Content starts

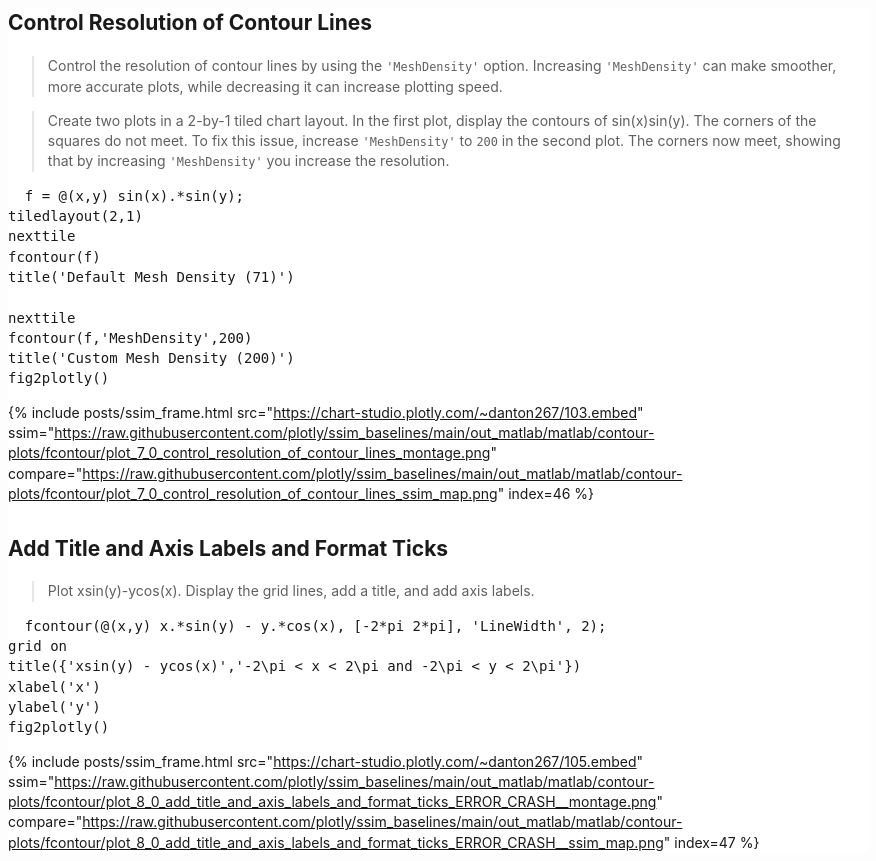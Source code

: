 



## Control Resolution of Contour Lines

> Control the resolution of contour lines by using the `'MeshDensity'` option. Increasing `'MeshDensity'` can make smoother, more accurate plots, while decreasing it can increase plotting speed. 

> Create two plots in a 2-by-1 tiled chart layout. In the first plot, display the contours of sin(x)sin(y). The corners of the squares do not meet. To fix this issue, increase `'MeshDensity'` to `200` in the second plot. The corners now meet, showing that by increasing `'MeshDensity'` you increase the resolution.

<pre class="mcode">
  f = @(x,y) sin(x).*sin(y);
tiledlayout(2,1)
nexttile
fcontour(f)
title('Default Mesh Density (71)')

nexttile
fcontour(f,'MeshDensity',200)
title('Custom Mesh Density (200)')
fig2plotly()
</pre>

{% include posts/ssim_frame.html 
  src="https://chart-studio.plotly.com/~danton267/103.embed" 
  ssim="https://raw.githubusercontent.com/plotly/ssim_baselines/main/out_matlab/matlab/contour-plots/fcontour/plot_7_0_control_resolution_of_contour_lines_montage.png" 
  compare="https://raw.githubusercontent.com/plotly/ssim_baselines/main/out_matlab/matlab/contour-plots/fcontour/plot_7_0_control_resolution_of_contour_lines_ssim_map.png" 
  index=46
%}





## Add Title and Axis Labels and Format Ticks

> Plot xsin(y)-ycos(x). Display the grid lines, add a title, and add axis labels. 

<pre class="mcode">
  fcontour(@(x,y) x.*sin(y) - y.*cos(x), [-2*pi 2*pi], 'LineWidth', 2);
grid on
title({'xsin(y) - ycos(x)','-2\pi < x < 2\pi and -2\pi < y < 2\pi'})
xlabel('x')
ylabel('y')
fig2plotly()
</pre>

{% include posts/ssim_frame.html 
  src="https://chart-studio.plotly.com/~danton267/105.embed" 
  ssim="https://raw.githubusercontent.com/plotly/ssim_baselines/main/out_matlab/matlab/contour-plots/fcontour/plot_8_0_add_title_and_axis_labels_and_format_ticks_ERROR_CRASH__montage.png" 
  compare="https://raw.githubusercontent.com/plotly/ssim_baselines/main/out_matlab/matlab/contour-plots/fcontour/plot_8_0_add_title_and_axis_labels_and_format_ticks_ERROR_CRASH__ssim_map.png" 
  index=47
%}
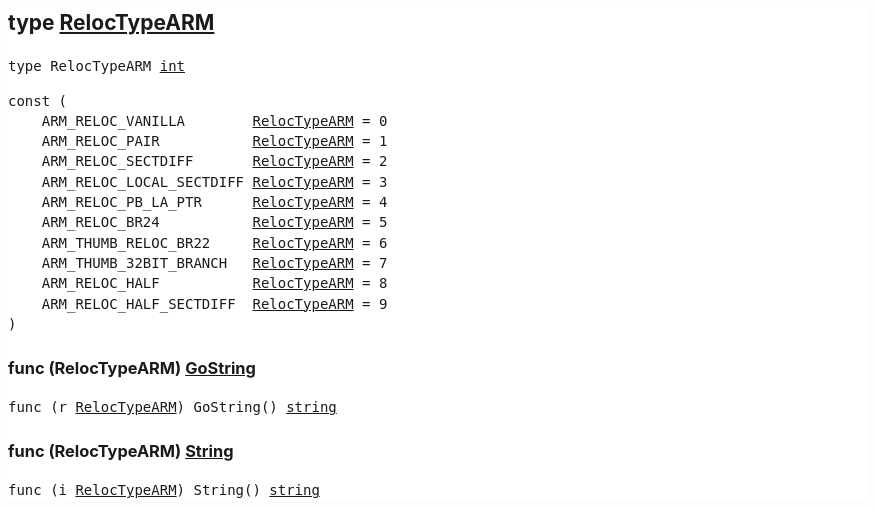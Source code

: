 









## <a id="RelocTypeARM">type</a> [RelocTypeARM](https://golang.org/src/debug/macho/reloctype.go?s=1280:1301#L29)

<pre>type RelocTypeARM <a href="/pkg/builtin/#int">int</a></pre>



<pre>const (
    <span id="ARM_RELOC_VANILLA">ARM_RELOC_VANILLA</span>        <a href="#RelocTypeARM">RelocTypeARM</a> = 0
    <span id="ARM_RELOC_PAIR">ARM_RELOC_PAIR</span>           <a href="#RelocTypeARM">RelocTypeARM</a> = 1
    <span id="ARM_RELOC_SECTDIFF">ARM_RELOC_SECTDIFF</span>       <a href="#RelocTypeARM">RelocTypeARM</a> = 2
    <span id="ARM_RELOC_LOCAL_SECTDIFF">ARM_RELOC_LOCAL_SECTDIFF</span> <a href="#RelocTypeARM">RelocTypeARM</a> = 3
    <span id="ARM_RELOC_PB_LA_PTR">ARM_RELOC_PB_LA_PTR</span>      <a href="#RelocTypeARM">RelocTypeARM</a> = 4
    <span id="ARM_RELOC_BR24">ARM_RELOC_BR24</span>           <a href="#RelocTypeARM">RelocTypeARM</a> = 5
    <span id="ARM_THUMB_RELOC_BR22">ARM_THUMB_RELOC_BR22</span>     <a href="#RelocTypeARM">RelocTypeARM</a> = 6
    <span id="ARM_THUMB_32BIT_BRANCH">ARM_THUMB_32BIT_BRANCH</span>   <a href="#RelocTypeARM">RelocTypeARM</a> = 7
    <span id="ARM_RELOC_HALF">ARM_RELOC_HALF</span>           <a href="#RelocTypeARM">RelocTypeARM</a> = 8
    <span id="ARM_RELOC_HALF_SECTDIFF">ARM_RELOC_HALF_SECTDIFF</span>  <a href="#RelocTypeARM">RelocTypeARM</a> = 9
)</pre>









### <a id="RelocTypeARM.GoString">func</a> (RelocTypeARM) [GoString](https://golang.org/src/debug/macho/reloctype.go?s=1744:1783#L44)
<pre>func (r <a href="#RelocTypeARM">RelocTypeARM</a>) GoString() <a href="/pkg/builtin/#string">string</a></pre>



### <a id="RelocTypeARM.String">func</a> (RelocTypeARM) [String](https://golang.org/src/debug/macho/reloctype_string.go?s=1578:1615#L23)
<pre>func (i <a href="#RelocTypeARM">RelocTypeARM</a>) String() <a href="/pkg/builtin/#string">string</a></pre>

Content ends

No image belongs in the copy. Transcribe the full listing verbatim.

Finished task =
Source code

: 



## Control Resolution of Contour Lines

> Control the resolution of contour lines by using the `'MeshDensity'` option. Increasing `'MeshDensity'` can make smoother, more accurate plots, while decreasing it can increase plotting speed. 

> Create two plots in a 2-by-1 tiled chart layout. In the first plot, display the contours of sin(x)sin(y). The corners of the squares do not meet. To fix this issue, increase `'MeshDensity'` to `200` in the second plot. The corners now meet, showing that by increasing `'MeshDensity'` you increase the resolution.

<pre class="mcode">
  f = @(x,y) sin(x).*sin(y);
tiledlayout(2,1)
nexttile
fcontour(f)
title('Default Mesh Density (71)')

nexttile
fcontour(f,'MeshDensity',200)
title('Custom Mesh Density (200)')
fig2plotly()
</pre>

{% include posts/ssim_frame.html 
  src="https://chart-studio.plotly.com/~danton267/103.embed" 
  ssim="https://raw.githubusercontent.com/plotly/ssim_baselines/main/out_matlab/matlab/contour-plots/fcontour/plot_7_0_control_resolution_of_contour_lines_montage.png" 
  compare="https://raw.githubusercontent.com/plotly/ssim_baselines/main/out_matlab/matlab/contour-plots/fcontour/plot_7_0_control_resolution_of_contour_lines_ssim_map.png" 
  index=46
%}





## Add Title and Axis Labels and Format Ticks

> Plot xsin(y)-ycos(x). Display the grid lines, add a title, and add axis labels. 

<pre class="mcode">
  fcontour(@(x,y) x.*sin(y) - y.*cos(x), [-2*pi 2*pi], 'LineWidth', 2);
grid on
title({'xsin(y) - ycos(x)','-2\pi < x < 2\pi and -2\pi < y < 2\pi'})
xlabel('x')
ylabel('y')
fig2plotly()
</pre>

{% include posts/ssim_frame.html 
  src="https://chart-studio.plotly.com/~danton267/105.embed" 
  ssim="https://raw.githubusercontent.com/plotly/ssim_baselines/main/out_matlab/matlab/contour-plots/fcontour/plot_8_0_add_title_and_axis_labels_and_format_ticks_ERROR_CRASH__montage.png" 
  compare="https://raw.githubusercontent.com/plotly/ssim_baselines/main/out_matlab/matlab/contour-plots/fcontour/plot_8_0_add_title_and_axis_labels_and_format_ticks_ERROR_CRASH__ssim_map.png" 
  index=47
%}
Source code

: 









## <a id="RelocTypeARM">type</a> [RelocTypeARM](https://golang.org/src/debug/macho/reloctype.go?s=1280:1301#L29)

<pre>type RelocTypeARM <a href="/pkg/builtin/#int">int</a></pre>



<pre>const (
    <span id="ARM_RELOC_VANILLA">ARM_RELOC_VANILLA</span>        <a href="#RelocTypeARM">RelocTypeARM</a> = 0
    <span id="ARM_RELOC_PAIR">ARM_RELOC_PAIR</span>           <a href="#RelocTypeARM">RelocTypeARM</a> = 1
    <span id="ARM_RELOC_SECTDIFF">ARM_RELOC_SECTDIFF</span>       <a href="#RelocTypeARM">RelocTypeARM</a> = 2
    <span id="ARM_RELOC_LOCAL_SECTDIFF">ARM_RELOC_LOCAL_SECTDIFF</span> <a href="#RelocTypeARM">RelocTypeARM</a> = 3
    <span id="ARM_RELOC_PB_LA_PTR">ARM_RELOC_PB_LA_PTR</span>      <a href="#RelocTypeARM">RelocTypeARM</a> = 4
    <span id="ARM_RELOC_BR24">ARM_RELOC_BR24</span>           <a href="#RelocTypeARM">RelocTypeARM</a> = 5
    <span id="ARM_THUMB_RELOC_BR22">ARM_THUMB_RELOC_BR22</span>     <a href="#RelocTypeARM">RelocTypeARM</a> = 6
    <span id="ARM_THUMB_32BIT_BRANCH">ARM_THUMB_32BIT_BRANCH</span>   <a href="#RelocTypeARM">RelocTypeARM</a> = 7
    <span id="ARM_RELOC_HALF">ARM_RELOC_HALF</span>           <a href="#RelocTypeARM">RelocTypeARM</a> = 8
    <span id="ARM_RELOC_HALF_SECTDIFF">ARM_RELOC_HALF_SECTDIFF</span>  <a href="#RelocTypeARM">RelocTypeARM</a> = 9
)</pre>









### <a id="RelocTypeARM.GoString">func</a> (RelocTypeARM) [GoString](https://golang.org/src/debug/macho/reloctype.go?s=1744:1783#L44)
<pre>func (r <a href="#RelocTypeARM">RelocTypeARM</a>) GoString() <a href="/pkg/builtin/#string">string</a></pre>



### <a id="RelocTypeARM.String">func</a> (RelocTypeARM) [String](https://golang.org/src/debug/macho/reloctype_string.go?s=1578:1615#L23)
<pre>func (i <a href="#RelocTypeARM">RelocTypeARM</a>) String() <a href="/pkg/builtin/#string">string</a></pre>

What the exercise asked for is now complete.